Trade credit can run for set periods, perhaps 28 days from supply to payment
advantages of trade credit?
• Can sell goods using materials not yet paid for, improving cash flow.
disadvantages of trade credit?
• Trade credit is at the discretion of the supplier. A business therefore may not get credit some months
what is owner savings?
when the owner of the business invests their own money into the business. Most new business begin with this.
advantages of owner savings?
- The owner has complete control
* Reduces the amount which needs to be borrowed
disadvantages of owner savings?
- Savings could be small and may not last long
* Owners with unlimited liability would risk losing their savings
what is a bank loan?
It is a fixed amount of money that is given to a business by the bank that has to be repaid over time with interest, usually in monthly instalments.
what are the advantages of a bank loan?
- Payments are in regular fixed instalments. This makes it easier to budged for
- Loan can be repaid over a long period of time
what are the disadvantages of a bank loan?
- Interest must be paid along with the amount borrowed
* Small businesses tend to pay higher interest rates
what is hire purchase?
Used to buy an asset, such as a van, paying it up in instalments after paying an initial deposit. They own the asset at the end of the payment period.
advantages of hire purchase?
- Can obtain asset without full payment
* Can split cost into easier payments
disadvantages of hire purchase?
- Don’t own asset till fully paid off
* If you miss payments the asset will be taken away
what is leasing?
Businesses can rent equipment or premises, paying each month rather than buying them outright
advantages of leasing
- Saves on having to purchase equipment
* Can update equipment as soon as needed
disadvantages of leasing
- Leasing for long period can actually be more expensive
* The leased item is never owned by organisation so not an asset
what is share issue?
selling shares of the business to raise finance
advantages of share issue?
- Large sums of money can be raised
* This does not need to be paid back
disadvantages of share issue?
- More shareholders mean more dividends (profits are shared)
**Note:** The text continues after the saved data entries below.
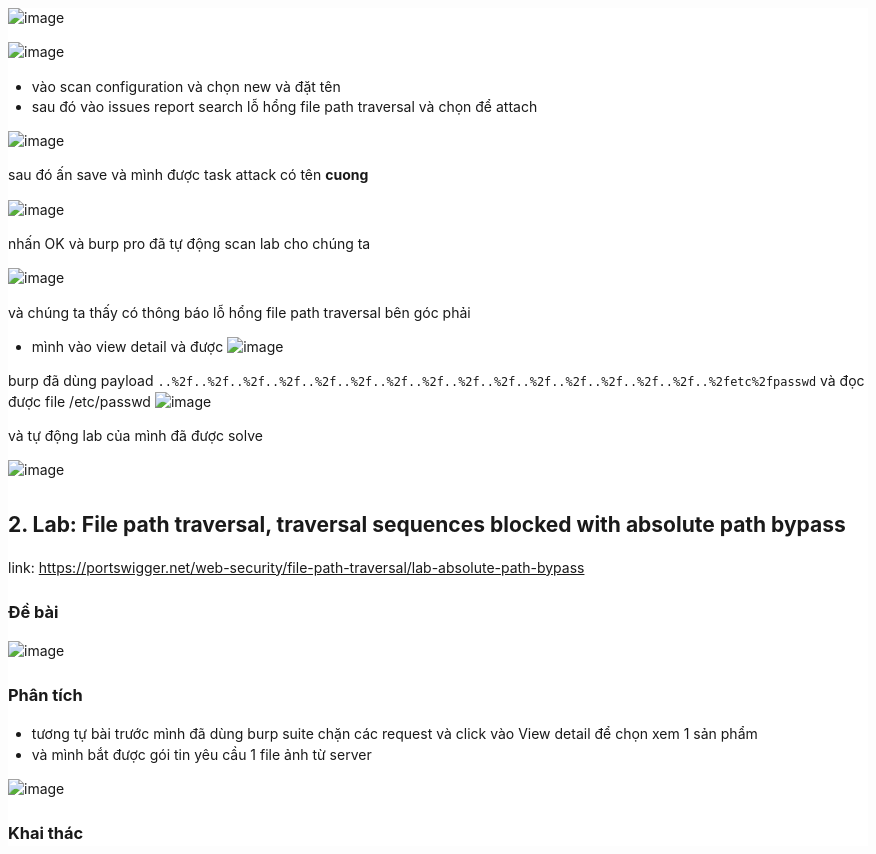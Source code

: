 ![image](https://hackmd.io/_uploads/HJ6XkA53p.png)

![image](https://hackmd.io/_uploads/BJg2JCq2p.png)

- vào scan configuration và chọn new và đặt tên
- sau đó vào issues report search lỗ hổng file path traversal và chọn để attach

![image](https://hackmd.io/_uploads/HyogbA5nT.png)

sau đó ấn save và mình được task attack có tên **cuong**

![image](https://hackmd.io/_uploads/H1ss-R52a.png)

nhấn OK và burp pro đã tự động scan lab cho chúng ta

![image](https://hackmd.io/_uploads/Bk7SbAc3a.png)

và chúng ta thấy có thông báo lỗ hổng file path traversal bên góc phải

- mình vào view detail và được
  ![image](https://hackmd.io/_uploads/BkPszCc3a.png)

burp đã dùng payload `..%2f..%2f..%2f..%2f..%2f..%2f..%2f..%2f..%2f..%2f..%2f..%2f..%2f..%2f..%2f..%2fetc%2fpasswd` và đọc được file /etc/passwd
![image](https://hackmd.io/_uploads/Skc17Rc3a.png)

và tự động lab của mình đã được solve

![image](https://hackmd.io/_uploads/Hkzu7RqnT.png)

## 2. Lab: File path traversal, traversal sequences blocked with absolute path bypass

link: https://portswigger.net/web-security/file-path-traversal/lab-absolute-path-bypass

### Đề bài

![image](https://hackmd.io/_uploads/Hygnkp8K6.png)

### Phân tích

<ul>
    <li>tương tự bài trước mình đã dùng burp suite chặn các request và click vào View detail để chọn xem 1 sản phẩm
    </li>
    <li>và mình bắt được gói tin yêu cầu 1 file ảnh từ server 
    </li>
</ul>

![image](https://hackmd.io/_uploads/r1I2x6UF6.png)

### Khai thác

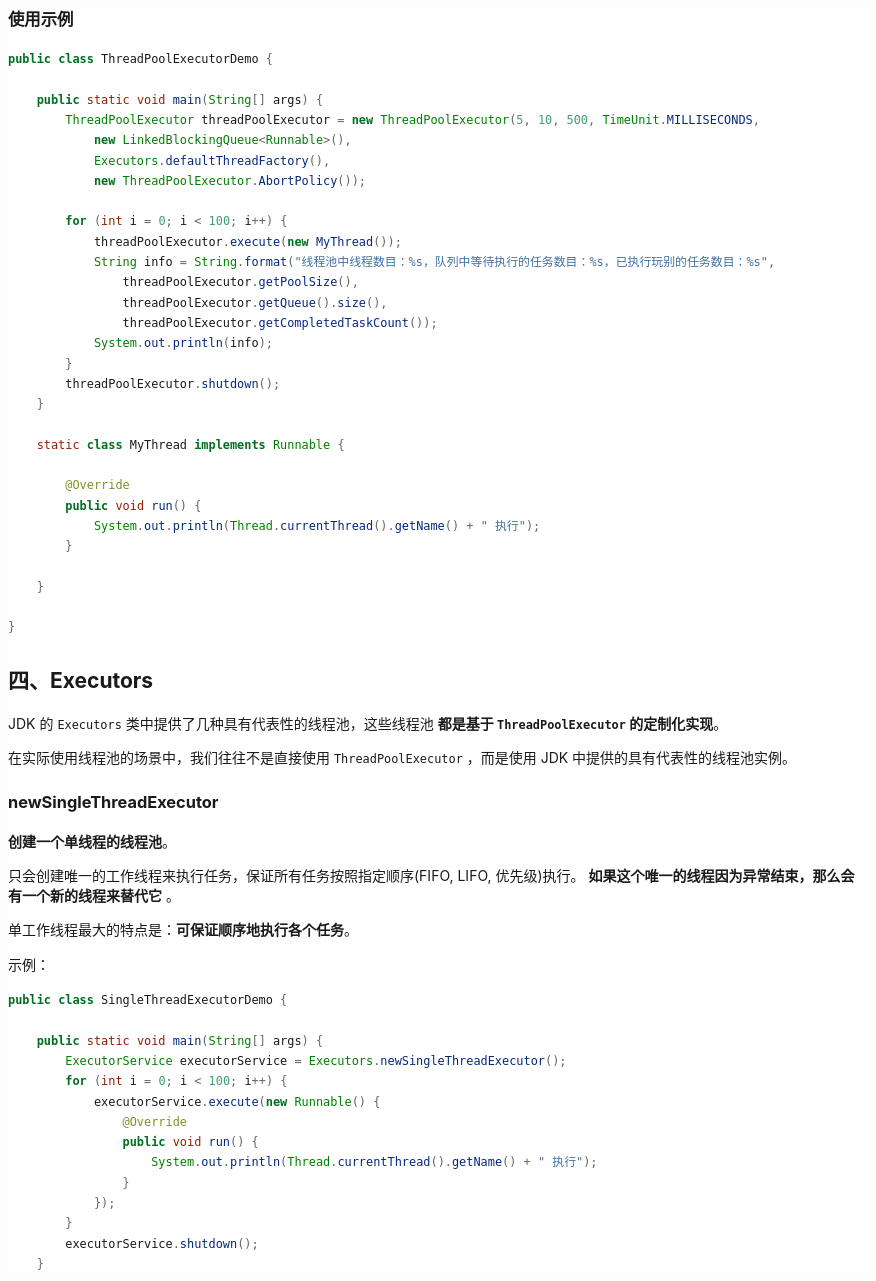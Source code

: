 ### 使用示例

```java
public class ThreadPoolExecutorDemo {

    public static void main(String[] args) {
        ThreadPoolExecutor threadPoolExecutor = new ThreadPoolExecutor(5, 10, 500, TimeUnit.MILLISECONDS,
            new LinkedBlockingQueue<Runnable>(),
            Executors.defaultThreadFactory(),
            new ThreadPoolExecutor.AbortPolicy());

        for (int i = 0; i < 100; i++) {
            threadPoolExecutor.execute(new MyThread());
            String info = String.format("线程池中线程数目：%s，队列中等待执行的任务数目：%s，已执行玩别的任务数目：%s",
                threadPoolExecutor.getPoolSize(),
                threadPoolExecutor.getQueue().size(),
                threadPoolExecutor.getCompletedTaskCount());
            System.out.println(info);
        }
        threadPoolExecutor.shutdown();
    }

    static class MyThread implements Runnable {

        @Override
        public void run() {
            System.out.println(Thread.currentThread().getName() + " 执行");
        }

    }

}
```

## 四、Executors

JDK 的 `Executors` 类中提供了几种具有代表性的线程池，这些线程池 **都是基于 `ThreadPoolExecutor` 的定制化实现**。

在实际使用线程池的场景中，我们往往不是直接使用 `ThreadPoolExecutor` ，而是使用 JDK 中提供的具有代表性的线程池实例。

### newSingleThreadExecutor

**创建一个单线程的线程池**。

只会创建唯一的工作线程来执行任务，保证所有任务按照指定顺序(FIFO, LIFO, 优先级)执行。 **如果这个唯一的线程因为异常结束，那么会有一个新的线程来替代它** 。

单工作线程最大的特点是：**可保证顺序地执行各个任务**。

示例：

```java
public class SingleThreadExecutorDemo {

    public static void main(String[] args) {
        ExecutorService executorService = Executors.newSingleThreadExecutor();
        for (int i = 0; i < 100; i++) {
            executorService.execute(new Runnable() {
                @Override
                public void run() {
                    System.out.println(Thread.currentThread().getName() + " 执行");
                }
            });
        }
        executorService.shutdown();
    }
```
- Selling shares may result in less control of the business
what is venture capital?
Venture capital is money that investors provide to a company that is starting up or expanding. Provide finance when banks decide a loan is too risky
advantages of venture capital?
- Are more willing to take a risk by giving finance
* Can provide expertise to the business
disadvantages of venture capital?
- They expect high returns on their investment
- They may want part ownership of the company (loss of control)
- They are usually only interested in large investment ventures
what is crowd funding?
Small amounts of money from a large number of people are raised to fund a new business or a project. This is usually done through a website.
advantages of crowd funding?
- Access to large amount of investors
* Fast way to raise finance
disadvantages of crowd funding?
- A public request for investment risks your project being copied by competitors
- If the targeted amount isn’t reached the money is returned to investors and the business gets nothing
what is short term finance?
Finance which is needed to cover the day to day expenses and running costs and is usually from a 3-6 month period up to a year. For example, paying bills and buying stock.
what are some examples of short term finance?
Short term methods of finance: • Bank overdraft • Government grant • Trade credit • Retained profits
what is long term finance?
Finance which is used to grow and is paid back over a number of years, such as buying new premises
what are some examples of long term finance?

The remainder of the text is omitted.